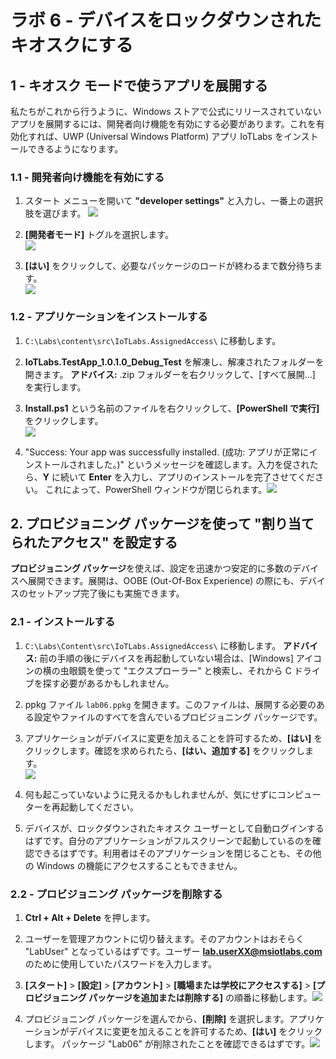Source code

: # ラボ 6 - デバイスをロックダウンされたキオスクにする

## 1 - キオスク モードで使うアプリを展開する

私たちがこれから行うように、Windows ストアで公式にリリースされていないアプリを展開するには、開発者向け機能を有効にする必要があります。これを有効化すれば、UWP (Universal Windows Platform) アプリ IoTLabs をインストールできるようになります。

### 1.1 - 開発者向け機能を有効にする

1. スタート メニューを開いて **"developer settings"** と入力し、一番上の選択肢を選びます。
![](./media/lab06/developer-start.png)

2. **\[開発者モード]** トグルを選択します。  
![](./media/lab06/developer-mode-selected.png)

3. **\[はい]** をクリックして、必要なパッケージのロードが終わるまで数分待ちます。  
![](./media/lab06/developer-mode.png)

### 1.2 - アプリケーションをインストールする

1. `C:\Labs\content\src\IoTLabs.AssignedAccess\` に移動します。

2. **IoTLabs.TestApp\_1.0.1.0\_Debug\_Test** を解凍し、解凍されたフォルダーを開きます。
**アドバイス:** .zip フォルダーを右クリックして、\[すべて展開…] を実行します。

3. **Install.ps1** という名前のファイルを右クリックして、**\[PowerShell で実行]** をクリックします。  
![](./media/lab06/install-app.png)

4. "Success:  Your app was successfully installed. (成功: アプリが正常にインストールされました。)" というメッセージを確認します。入力を促されたら、**Y** に続いて **Enter** を入力し、アプリのインストールを完了させてください。  これによって、PowerShell ウィンドウが閉じられます。![](./media/lab06/installed-app.png)

## 2\. プロビジョニング パッケージを使って "割り当てられたアクセス" を設定する

**プロビジョニング パッケージ**を使えば、設定を迅速かつ安定的に多数のデバイスへ展開できます。展開は、OOBE (Out-Of-Box Experience) の際にも、デバイスのセットアップ完了後にも実施できます。

### 2.1 - インストールする

1. `C:\Labs\Content\src\IoTLabs.AssignedAccess\` に移動します。
**アドバイス:** 前の手順の後にデバイスを再起動していない場合は、\[Windows] アイコンの横の虫眼鏡を使って "エクスプローラー" と検索し、それから C ドライブを探す必要があるかもしれません。

2. ppkg ファイル `lab06.ppkg` を開きます。このファイルは、展開する必要のある設定やファイルのすべてを含んでいるプロビジョニング パッケージです。

3. アプリケーションがデバイスに変更を加えることを許可するため、**\[はい]** をクリックします。確認を求められたら、**\[はい、追加する]** をクリックします。  
![](./media/lab06/add-package.jpg)

4. 何も起こっていないように見えるかもしれませんが、気にせずにコンピューターを再起動してください。

5. デバイスが、ロックダウンされたキオスク ユーザーとして自動ログインするはずです。自分のアプリケーションがフルスクリーンで起動しているのを確認できるはずです。利用者はそのアプリケーションを閉じることも、その他の Windows の機能にアクセスすることもできません。

### 2.2 - プロビジョニング パッケージを削除する

1. **Ctrl + Alt + Delete** を押します。

2. ユーザーを管理アカウントに切り替えます。そのアカウントはおそらく "LabUser" となっているはずです。ユーザー **lab.userXX@msiotlabs.com** のために使用していたパスワードを入力します。

3. **\[スタート]** > **\[設定]** > **\[アカウント]** > **\[職場または学校にアクセスする]** > **\[プロビジョニング パッケージを追加または削除する]** の順番に移動します。**![](./media/lab06/add-remove-package.jpg)**

4. プロビジョニング パッケージを選んでから、**\[削除]** を選択します。アプリケーションがデバイスに変更を加えることを許可するため、**\[はい]** をクリックします。  パッケージ "Lab06" が削除されたことを確認できるはずです。![](./media/lab06/remove-package.jpg)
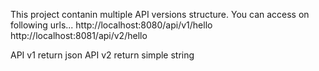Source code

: This project contanin multiple API versions structure. You can access on following urls...
http://localhost:8080/api/v1/hello
http://localhost:8081/api/v2/hello

API v1 return json 
API v2 return simple string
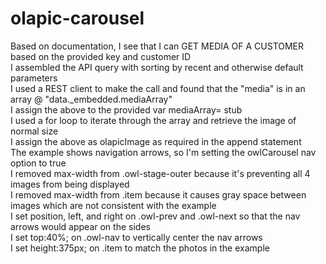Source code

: # olapic-carousel
Based on documentation, I see that I can GET MEDIA OF A CUSTOMER based on the provided key and customer ID  
I assembled the API query with sorting by recent and otherwise default parameters  
I used a REST client to make the call and found that the "media" is in an array @ "data._embedded.mediaArray"  
I assign the above to the provided var mediaArray= stub  
I used a for loop to iterate through the array and retrieve the image of normal size  
I assign the above as olapicImage as required in the append statement  
The example shows navigation arrows, so I'm setting the owlCarousel nav option to true  
I removed max-width from .owl-stage-outer because it's preventing all 4 images from being displayed  
I removed max-width from .item because it causes gray space between images which are not consistent with the example  
I set position, left, and right on .owl-prev and .owl-next so that the nav arrows would appear on the sides  
I set top:40%; on .owl-nav to vertically center the nav arrows  
I set height:375px; on .item to match the photos in the example  
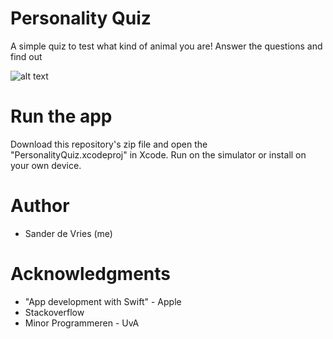 # Personality Quiz

A simple quiz to test what kind of animal you are! Answer the questions and find out

![alt text](https://github.com/freesers/Unit3-PersonalityQuiz/blob/master/doc/Simulator%20Screen%20Shot%20-%20iPhone%20X%20-%202018-11-14%20at%2014.45.45.png)

# Run the app
Download this repository's zip file and open the "PersonalityQuiz.xcodeproj" in Xcode. Run on the simulator or install on your own device.

# Author
* Sander de Vries (me)

# Acknowledgments
* "App development with Swift" - Apple
* Stackoverflow
* Minor Programmeren - UvA
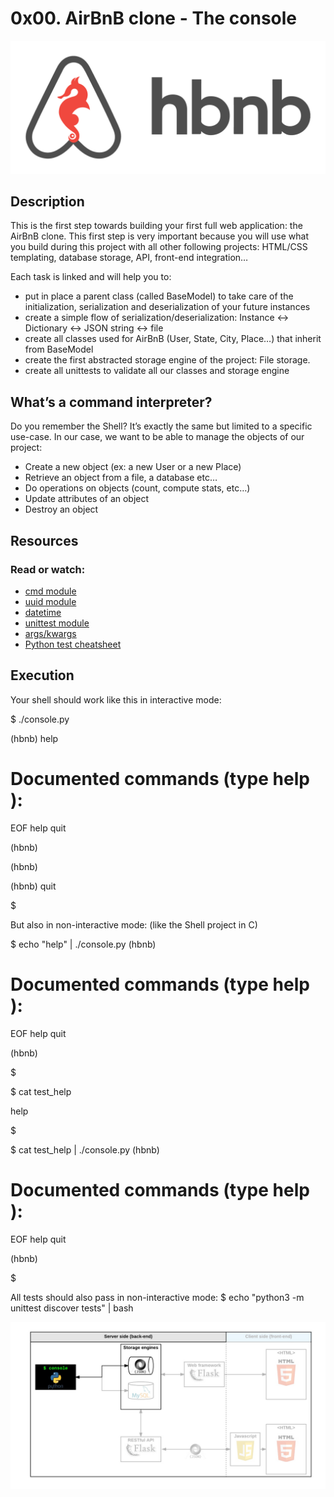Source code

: # **0x00. AirBnB clone - The console**
![](images/65f4a1dd9c51265f49d0.png)

## **Description** 

This is the first step towards building your first full web application: the AirBnB clone. This first step is very important because you will use what you build during this project with all other following projects: HTML/CSS templating, database storage, API, front-end integration…

Each task is linked and will help you to:

* put in place a parent class (called BaseModel) to take care of the initialization, serialization and deserialization of your future instances
* create a simple flow of serialization/deserialization: Instance <-> Dictionary <-> JSON string <-> file
* create all classes used for AirBnB (User, State, City, Place…) that inherit from BaseModel
* create the first abstracted storage engine of the project: File storage. 
* create all unittests to validate all our classes and storage engine

## **What’s a command interpreter?**
Do you remember the Shell? It’s exactly the same but limited to a specific use-case. In our case, we want to be able to manage the objects of our project:

* Create a new object (ex: a new User or a new Place)
* Retrieve an object from a file, a database etc…
* Do operations on objects (count, compute stats, etc…)
* Update attributes of an object
* Destroy an object

## **Resources**
### **Read or watch:**

* [cmd module](https://docs.python.org/3.8/library/cmd.html)
* [uuid module](https://docs.python.org/3.8/library/uuid.html) 
* [datetime](https://docs.python.org/3.8/library/datetime.html)
* [unittest module](https://docs.python.org/3.8/library/unittest.html#module-unittest)
* [args/kwargs](https://yasoob.me/2013/08/04/args-and-kwargs-in-python-explained/)
* [Python test cheatsheet](https://www.pythonsheets.com/notes/python-tests.html)

## **Execution**
Your shell should work like this in interactive mode:

$ ./console.py

(hbnb) help

Documented commands (type help <topic>):
========================================
EOF  help  quit

(hbnb) 

(hbnb) 

(hbnb) quit

$

But also in non-interactive mode: (like the Shell project in C)

$ echo "help" | ./console.py
(hbnb)

Documented commands (type help <topic>):
========================================
EOF  help  quit

(hbnb) 

$

$ cat test_help

help

$

$ cat test_help | ./console.py
(hbnb)

Documented commands (type help <topic>):
========================================
EOF  help  quit

(hbnb) 

$

All tests should also pass in non-interactive mode: $ echo "python3 -m unittest discover tests" | bash

![](images/815046647d23428a14ca.png)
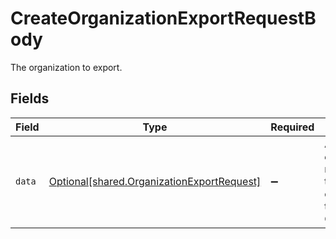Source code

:# CreateOrganizationExportRequestBody

The organization to export.


## Fields

| Field                                                                                                | Type                                                                                                 | Required                                                                                             | Description                                                                                          |
| ---------------------------------------------------------------------------------------------------- | ---------------------------------------------------------------------------------------------------- | ---------------------------------------------------------------------------------------------------- | ---------------------------------------------------------------------------------------------------- |
| `data`                                                                                               | [Optional[shared.OrganizationExportRequest]](../../models/shared/organizationexportrequest.md)       | :heavy_minus_sign:                                                                                   | An *organization_export* request starts a job to export the complete data of the given Organization. |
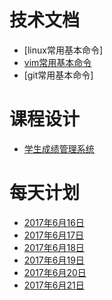 # 技术文档
* [linux常用基本命令]
* [vim常用基本命令](https://github.com/SunJiess/Database-Course-Design/blob/master/Technical%20documentation/vim%E5%B8%B8%E7%94%A8%E5%9F%BA%E6%9C%AC%E5%91%BD%E4%BB%A4.md)
* [git常用基本命令]
# 课程设计
* [学生成绩管理系统](./stu.md)
# 每天计划
* [2017年6月16日](https://github.com/SunJiess/Database-Course-Design/blob/master/Daily%20plan/20170616.md)
* [2017年6月17日](https://github.com/SunJiess/Database-Course-Design/blob/master/Daily%20plan/20170617.md)
* [2017年6月18日](https://github.com/SunJiess/Database-Course-Design/blob/master/Daily%20plan/20170618.md)
* [2017年6月19日](https://github.com/SunJiess/Database-Course-Design/blob/master/Daily%20plan/20170619.md)
* [2017年6月20日](https://github.com/SunJiess/Database-Course-Design/blob/master/Daily%20plan/20170620.md)
* [2017年6月21日](https://github.com/SunJiess/Database-Course-Design/blob/master/Daily%20plan/20170621.md)
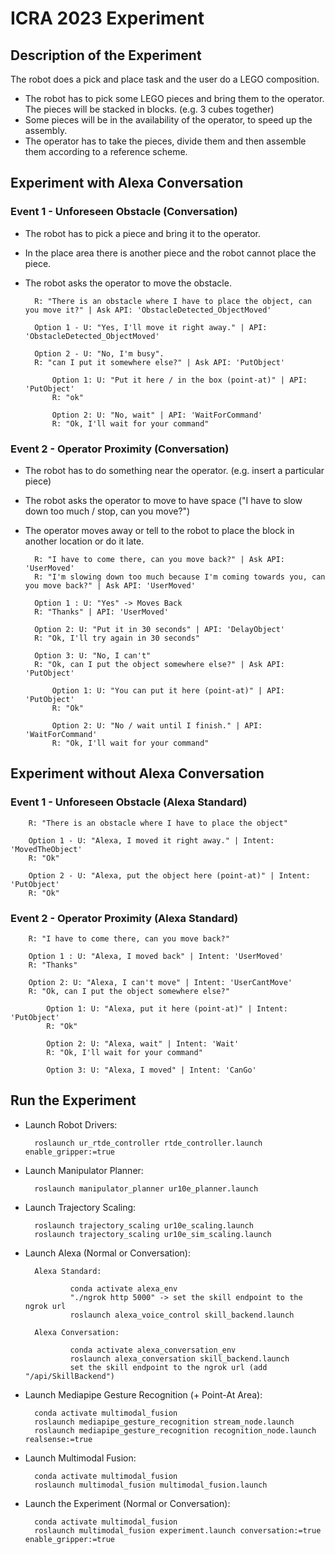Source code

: # ICRA 2023 Experiment

## Description of the Experiment

The robot does a pick and place task and the user do a LEGO composition.

- The robot has to pick some LEGO pieces and bring them to the operator. The pieces will be stacked in blocks. (e.g. 3 cubes together)
- Some pieces will be in the availability of the operator, to speed up the assembly.
- The operator has to take the pieces, divide them and then assemble them according to a reference scheme.

## Experiment with Alexa Conversation

### Event 1 - Unforeseen Obstacle (Conversation)

- The robot has to pick a piece and bring it to the operator.
- In the place area there is another piece and the robot cannot place the piece.
- The robot asks the operator to move the obstacle.

        R: "There is an obstacle where I have to place the object, can you move it?" | Ask API: 'ObstacleDetected_ObjectMoved'

        Option 1 - U: "Yes, I'll move it right away." | API: 'ObstacleDetected_ObjectMoved'

        Option 2 - U: "No, I'm busy".
        R: "can I put it somewhere else?" | Ask API: 'PutObject'

            Option 1: U: "Put it here / in the box (point-at)" | API: 'PutObject'
            R: "ok"

            Option 2: U: "No, wait" | API: 'WaitForCommand'
            R: "Ok, I'll wait for your command"

### Event 2 - Operator Proximity (Conversation)

- The robot has to do something near the operator. (e.g. insert a particular piece)
- The robot asks the operator to move to have space ("I have to slow down too much / stop, can you move?")
- The operator moves away or tell to the robot to place the block in another location or do it late.

        R: "I have to come there, can you move back?" | Ask API: 'UserMoved'
        R: "I'm slowing down too much because I'm coming towards you, can you move back?" | Ask API: 'UserMoved'

        Option 1 : U: "Yes" -> Moves Back
        R: "Thanks" | API: 'UserMoved'

        Option 2: U: "Put it in 30 seconds" | API: 'DelayObject'
        R: "Ok, I'll try again in 30 seconds"

        Option 3: U: "No, I can't"
        R: "Ok, can I put the object somewhere else?" | Ask API: 'PutObject'

            Option 1: U: "You can put it here (point-at)" | API: 'PutObject'
            R: "Ok"

            Option 2: U: "No / wait until I finish." | API: 'WaitForCommand'
            R: "Ok, I'll wait for your command"

## Experiment without Alexa Conversation

### Event 1 - Unforeseen Obstacle (Alexa Standard)

        R: "There is an obstacle where I have to place the object"

        Option 1 - U: "Alexa, I moved it right away." | Intent: 'MovedTheObject'
        R: "Ok"

        Option 2 - U: "Alexa, put the object here (point-at)" | Intent: 'PutObject'
        R: "Ok"

### Event 2 - Operator Proximity (Alexa Standard)

        R: "I have to come there, can you move back?"

        Option 1 : U: "Alexa, I moved back" | Intent: 'UserMoved'
        R: "Thanks"

        Option 2: U: "Alexa, I can't move" | Intent: 'UserCantMove'
        R: "Ok, can I put the object somewhere else?"

            Option 1: U: "Alexa, put it here (point-at)" | Intent: 'PutObject'
            R: "Ok"

            Option 2: U: "Alexa, wait" | Intent: 'Wait'
            R: "Ok, I'll wait for your command"

            Option 3: U: "Alexa, I moved" | Intent: 'CanGo'

## Run the Experiment

- Launch Robot Drivers:

        roslaunch ur_rtde_controller rtde_controller.launch enable_gripper:=true

- Launch Manipulator Planner:

        roslaunch manipulator_planner ur10e_planner.launch

- Launch Trajectory Scaling:

        roslaunch trajectory_scaling ur10e_scaling.launch
        roslaunch trajectory_scaling ur10e_sim_scaling.launch

- Launch Alexa (Normal or Conversation):

        Alexa Standard:

                conda activate alexa_env
                "./ngrok http 5000" -> set the skill endpoint to the ngrok url
                roslaunch alexa_voice_control skill_backend.launch

        Alexa Conversation:

                conda activate alexa_conversation_env
                roslaunch alexa_conversation skill_backend.launch
                set the skill endpoint to the ngrok url (add "/api/SkillBackend")

- Launch Mediapipe Gesture Recognition (+ Point-At Area):

        conda activate multimodal_fusion
        roslaunch mediapipe_gesture_recognition stream_node.launch
        roslaunch mediapipe_gesture_recognition recognition_node.launch realsense:=true

- Launch Multimodal Fusion:

        conda activate multimodal_fusion
        roslaunch multimodal_fusion multimodal_fusion.launch

- Launch the Experiment (Normal or Conversation):

        conda activate multimodal_fusion
        roslaunch multimodal_fusion experiment.launch conversation:=true enable_gripper:=true
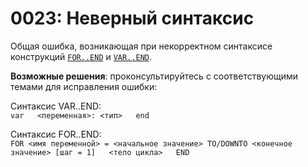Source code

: # 0023: Неверный синтаксис

Общая ошибка, возникающая при некорректном синтаксисе конструкций [`FOR..END`](../../coding/loops.md#for-end) и [`VAR..END`](../../coding/variables.md#konstrukciya-var-end).

**Возможные решения**: проконсультируйтесь с соответствующими темами для исправления ошибки:

Синтаксис VAR..END:  
`var  
<переменная>: <тип>  
end`

Синтаксис FOR..END:  
`FOR <имя переменной> = <начальное значение> TO/DOWNTO <конечное значение> [шаг = 1]  
  <тело цикла>  
END`

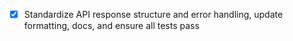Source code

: - [x] Standardize API response structure and error handling, update formatting, docs, and ensure all tests pass 
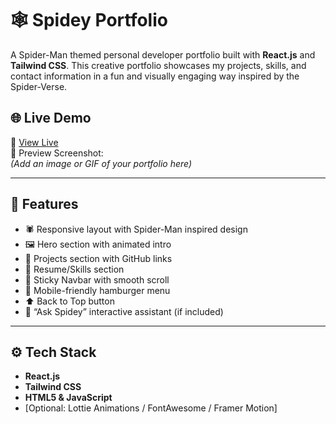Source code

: # 🕸️ Spidey Portfolio

A Spider-Man themed personal developer portfolio built with **React.js** and **Tailwind CSS**. This creative portfolio showcases my projects, skills, and contact information in a fun and visually engaging way inspired by the Spider-Verse.

## 🌐 Live Demo

🚀 [View Live](spideyport.netlify.app)  
📸 Preview Screenshot:  
*(Add an image or GIF of your portfolio here)*

---

## 📁 Features

- 🕷️ Responsive layout with Spider-Man inspired design
- 🖼️ Hero section with animated intro
- 💼 Projects section with GitHub links
- 📜 Resume/Skills section
- 🧭 Sticky Navbar with smooth scroll
- 📱 Mobile-friendly hamburger menu
- ⬆️ Back to Top button
- 🧠 “Ask Spidey” interactive assistant (if included)

---

## ⚙️ Tech Stack

- **React.js**
- **Tailwind CSS**
- **HTML5 & JavaScript**
- [Optional: Lottie Animations / FontAwesome / Framer Motion]

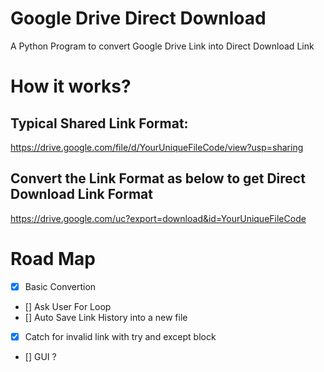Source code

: # Google Drive Direct Download
A Python Program to convert Google Drive Link into Direct Download Link

# How it works?
## Typical Shared Link Format:
https://drive.google.com/file/d/YourUniqueFileCode/view?usp=sharing
## Convert the Link Format as below to get Direct Download Link Format
https://drive.google.com/uc?export=download&id=YourUniqueFileCode

# Road Map
- [x] Basic Convertion
- [] Ask User For Loop
- [] Auto Save Link History into a new file
- [x] Catch for invalid link with try and except block
- [] GUI ?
════
• [Task goal]: Every line of the listing that holds the word "PowerShell" is to be found and copied.

• [Answer for the task]:
3. **Install.ps1** という名前のファイルを右クリックして、**\[PowerShell で実行]** をクリックします。  
4. "Success:  Your app was successfully installed. (成功: アプリが正常にインストールされました。)" というメッセージを確認します。入力を促されたら、**Y** に続いて **Enter** を入力し、アプリのインストールを完了させてください。  これによって、PowerShell ウィンドウが閉じられます。![](./media/lab06/installed-app.png)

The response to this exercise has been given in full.